People don’t like it. Yet I’m not sure if I can write about it, because if I do, I’ll be dumped in the, “IQ Snobs” category (which is apparently a personality type, given how so many “average joes” use it to identify someone with a liberal arts education). It’s apparently easy to compartmentalize the Other I guess (again, using capital O-ther makes me a Snob because real people don’t do that).
They spent 100mil on the project, only grossed 10mil in the Box Office, and the majority of the reviews I’ve seen (imdb, for one) says it’s pretentious garbage.
I think people just want to hate it.
In fact, I found it so incredibly easy to follow, that was going to be my only complaint: directors created a Good character, a Bad character, and an Undecided character for each storyline, then ran with it to flesh out and develop a philosophical thesis. Near the beginning of the movie, a character says, and I paraphrase, just like Love and Fear, Belief has its own way of moving things forward.
Maybe I’ve simply spent my life too focused on understanding myself and how I fit into the world, because this is what I call a “self-aware” movie. It knows itself. It adheres to my worldview, my philosophy, and my mindset: people are God. Spirituality aside, religion aside, this movie is brilliant.
So with this movie picking up a bad overall review, I’m upset.
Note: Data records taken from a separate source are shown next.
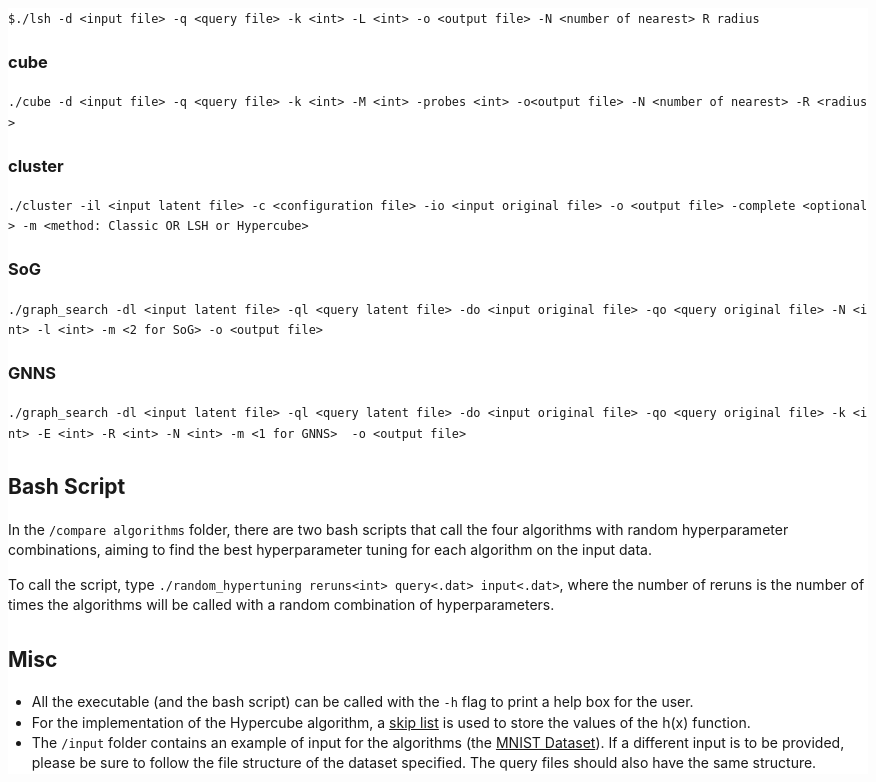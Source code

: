 `$./lsh -d <input file> -q <query file> -k <int> -L <int> -ο <output file> -Ν <number of nearest> R radius`

### cube

`./cube -d <input file> -q <query file> -k <int> -M <int> -probes <int> -ο<output file> -Ν <number of nearest> -R <radius>`

### cluster

`./cluster -il <input latent file> -c <configuration file> -io <input original file> -o <output file> -complete <optional> -m <method: Classic OR LSH or Hypercube>`

### SoG

`./graph_search -dl <input latent file> -ql <query latent file> -do <input original file> -qo <query original file> -N <int> -l <int> -m <2 for SoG> -o <output file>`  

### GNNS

`./graph_search -dl <input latent file> -ql <query latent file> -do <input original file> -qo <query original file> -k <int> -E <int> -R <int> -N <int> -m <1 for GNNS>  -o <output file>`
	
## Bash Script

In the `/compare algorithms` folder, there are two bash scripts that call the four algorithms with random hyperparameter combinations, aiming to find the best hyperparameter tuning for each algorithm on the input data.

To call the script, type `./random_hypertuning reruns<int> query<.dat> input<.dat>`, where the number of reruns is the number of times the algorithms will be called with a random combination of hyperparameters.

## Misc

- All the executable (and the bash script) can be called with the `-h` flag to print a help box for the user.
- For the implementation of the Hypercube algorithm, a [skip list](https://github.com/konstantinosbakos/skip_list) is used to store the values of the h(x) function.
- The `/input` folder contains an example of input for the algorithms (the [MNIST Dataset](https://www.kaggle.com/datasets/hojjatk/mnist-dataset)). If a different input is to be provided, please be sure to follow the file structure of the dataset specified. The query files should also have the same structure.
Angered, even. The complaints range from “terrible acting” to “gratuitous violence” to “pointless boredom” and “meandering plot” and everything inbetween. Someone even complained about the stilted one-liners. I personally cried about 1/3 in to the movie due to one of those statements, because it hit so hard and from a vulnerable direction that I nearly lost my breath. It’s tough to do that to me, a seasoned critic and dedicated self-searcher.
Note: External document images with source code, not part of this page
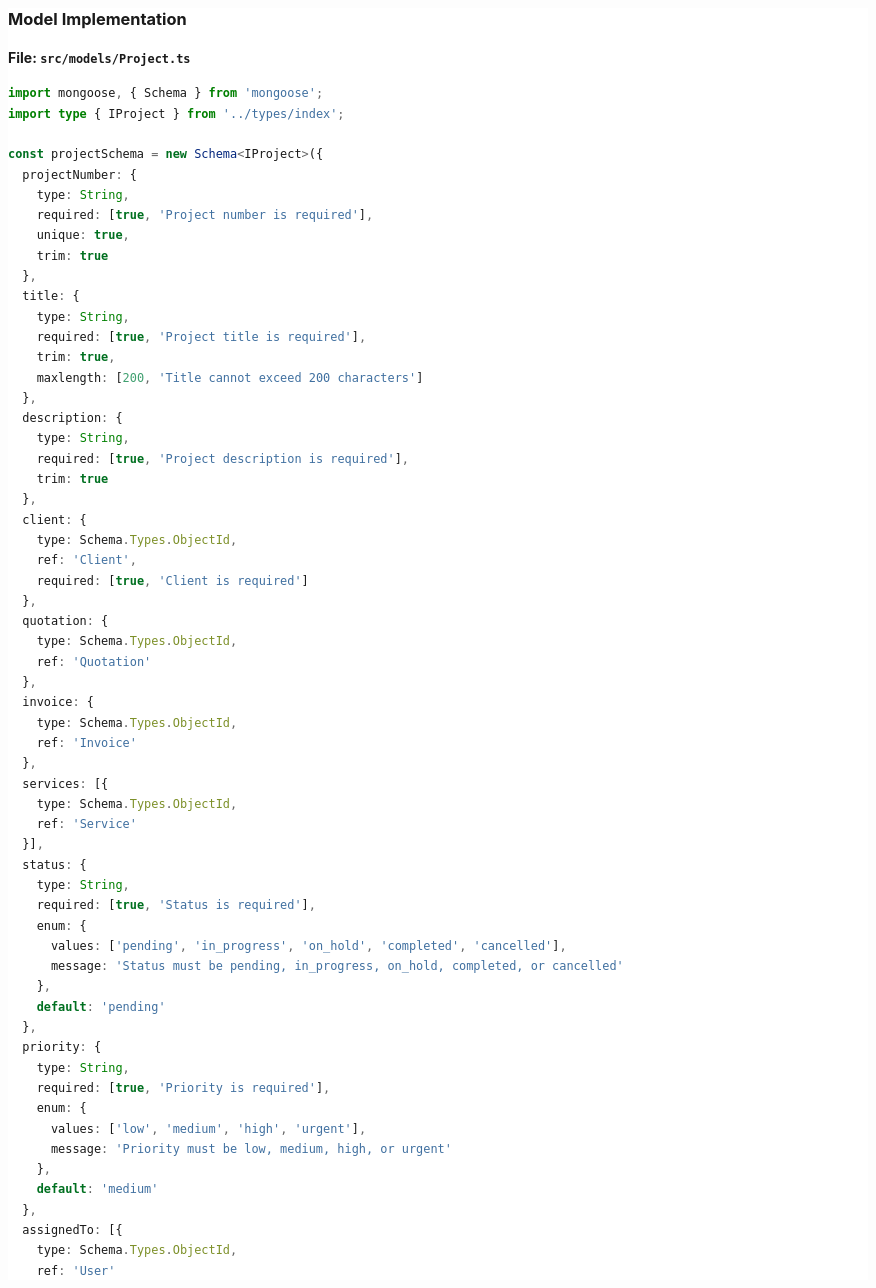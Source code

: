 ### Model Implementation

**File: `src/models/Project.ts`**

```typescript
import mongoose, { Schema } from 'mongoose';
import type { IProject } from '../types/index';

const projectSchema = new Schema<IProject>({
  projectNumber: {
    type: String,
    required: [true, 'Project number is required'],
    unique: true,
    trim: true
  },
  title: {
    type: String,
    required: [true, 'Project title is required'],
    trim: true,
    maxlength: [200, 'Title cannot exceed 200 characters']
  },
  description: {
    type: String,
    required: [true, 'Project description is required'],
    trim: true
  },
  client: {
    type: Schema.Types.ObjectId,
    ref: 'Client',
    required: [true, 'Client is required']
  },
  quotation: {
    type: Schema.Types.ObjectId,
    ref: 'Quotation'
  },
  invoice: {
    type: Schema.Types.ObjectId,
    ref: 'Invoice'
  },
  services: [{
    type: Schema.Types.ObjectId,
    ref: 'Service'
  }],
  status: {
    type: String,
    required: [true, 'Status is required'],
    enum: {
      values: ['pending', 'in_progress', 'on_hold', 'completed', 'cancelled'],
      message: 'Status must be pending, in_progress, on_hold, completed, or cancelled'
    },
    default: 'pending'
  },
  priority: {
    type: String,
    required: [true, 'Priority is required'],
    enum: {
      values: ['low', 'medium', 'high', 'urgent'],
      message: 'Priority must be low, medium, high, or urgent'
    },
    default: 'medium'
  },
  assignedTo: [{
    type: Schema.Types.ObjectId,
    ref: 'User'
```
Plot was amazing. It’s a story that surrounds several people that are reincarnated over and over throughout history, and in telling their stories, also tells the story of civilization’s struggle–a repeated battle for survival, and a violent mistake that occurs over and over again. Pieces and oddities and aspects of each story connect to the next in specific ways–as if the knowledge of the person who made it is imprinted to the piece in question, be it a diary, a series of letters, a symphony, or a broadcast–so it feels the people in each time period answer their own questions and are able to pass them forward.
Plot is complex. Behind identifying characters, which seemed one of the hardest things for the casual observer to do, the thesis this movie develops (and yes, truly, it is a work worthy of academic study) is one the average person won’t understand if he doesn’t care. It is a topic of late-night conversation between my wife and I. It is one topic of a budding movement in America and ancient in Pagan belief systems. It’s a belief that, just like in the movie, has surfaced, died, and resurfaced again and again throughout the world’s history–this world and not a scifi big-screen creation. Anyone can walk away from this storyline. Nobody can walk away from the real-world parallels that truly exist and shape this world even when we ignorant try to brush it away as UnAmerican.
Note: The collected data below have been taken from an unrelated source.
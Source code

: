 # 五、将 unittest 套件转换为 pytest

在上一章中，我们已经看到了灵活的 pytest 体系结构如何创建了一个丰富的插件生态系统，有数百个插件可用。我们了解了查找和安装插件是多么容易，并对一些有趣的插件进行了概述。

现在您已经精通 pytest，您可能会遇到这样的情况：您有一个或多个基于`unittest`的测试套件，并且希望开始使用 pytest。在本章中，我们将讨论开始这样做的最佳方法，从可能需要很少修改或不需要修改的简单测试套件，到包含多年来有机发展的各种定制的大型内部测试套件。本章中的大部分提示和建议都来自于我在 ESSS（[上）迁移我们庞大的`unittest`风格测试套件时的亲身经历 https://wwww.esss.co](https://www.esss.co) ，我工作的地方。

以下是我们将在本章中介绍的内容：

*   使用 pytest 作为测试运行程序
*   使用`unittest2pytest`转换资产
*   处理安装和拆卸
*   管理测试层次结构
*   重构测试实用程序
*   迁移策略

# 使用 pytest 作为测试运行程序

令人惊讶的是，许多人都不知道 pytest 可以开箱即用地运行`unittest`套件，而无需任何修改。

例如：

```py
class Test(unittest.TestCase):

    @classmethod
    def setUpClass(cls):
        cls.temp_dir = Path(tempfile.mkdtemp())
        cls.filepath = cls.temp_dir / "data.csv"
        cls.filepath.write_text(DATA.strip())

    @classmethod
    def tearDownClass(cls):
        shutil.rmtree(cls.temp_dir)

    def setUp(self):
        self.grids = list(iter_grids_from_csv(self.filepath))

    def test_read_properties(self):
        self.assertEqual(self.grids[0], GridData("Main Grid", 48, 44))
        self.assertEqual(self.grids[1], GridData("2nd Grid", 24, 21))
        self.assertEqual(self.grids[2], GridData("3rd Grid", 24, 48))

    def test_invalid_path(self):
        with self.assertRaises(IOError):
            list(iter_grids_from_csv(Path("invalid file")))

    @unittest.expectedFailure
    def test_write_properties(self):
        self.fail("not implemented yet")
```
The Characterization fascinated me. Every story seemed inspired. Hanks’ performance was incredible. Quick note: the final storyline, one of a distant future, Hanks’ family speaks in what one critic called “pigdin English created for the story.” It isn’t pigdin. It’s a southern dialect that’s still spoken in the deep South, with a few words added to the vocabulary. “Some demon prayin’ on you?” “Suss ‘im out.” My favorite storyline invovled New Seoul (of course) and the final story (mostly because of the Jack-esque character that plagues Hanks’ character, the “demon” everyone’s afraid of).
Makeup was incredible. The directors got a lot of heat by changing Halle Berry’s myriad characters from African to Indian to White Jewish, etc., along with every other important character to the movie. I found it refreshing and perfect for the movie, making the character’s race (and in some cases, gender) wholly unimportant to the person inside. Lana Wachowski, co-director with her brother, stated the movie was most about role and gender-bending: the individual’s skin is unimportant, and what ultimately played the role was the person inside. New Seoul’s characters’ were brilliant–evolved just enough to look nearly elfin in difference while holding onto racial identifiers. (Spoiler in the next sentence) Powerful, too, because Lana’s statement of gender unimportance is shoved home when the Replicant, a perfect human replication used in a form of slavery, sees a factory reminiscent of 1930’s pig slaughterhouses, only using–you guessed it–Replicant corpses to “feed” the living ones. Scary scifi stuff.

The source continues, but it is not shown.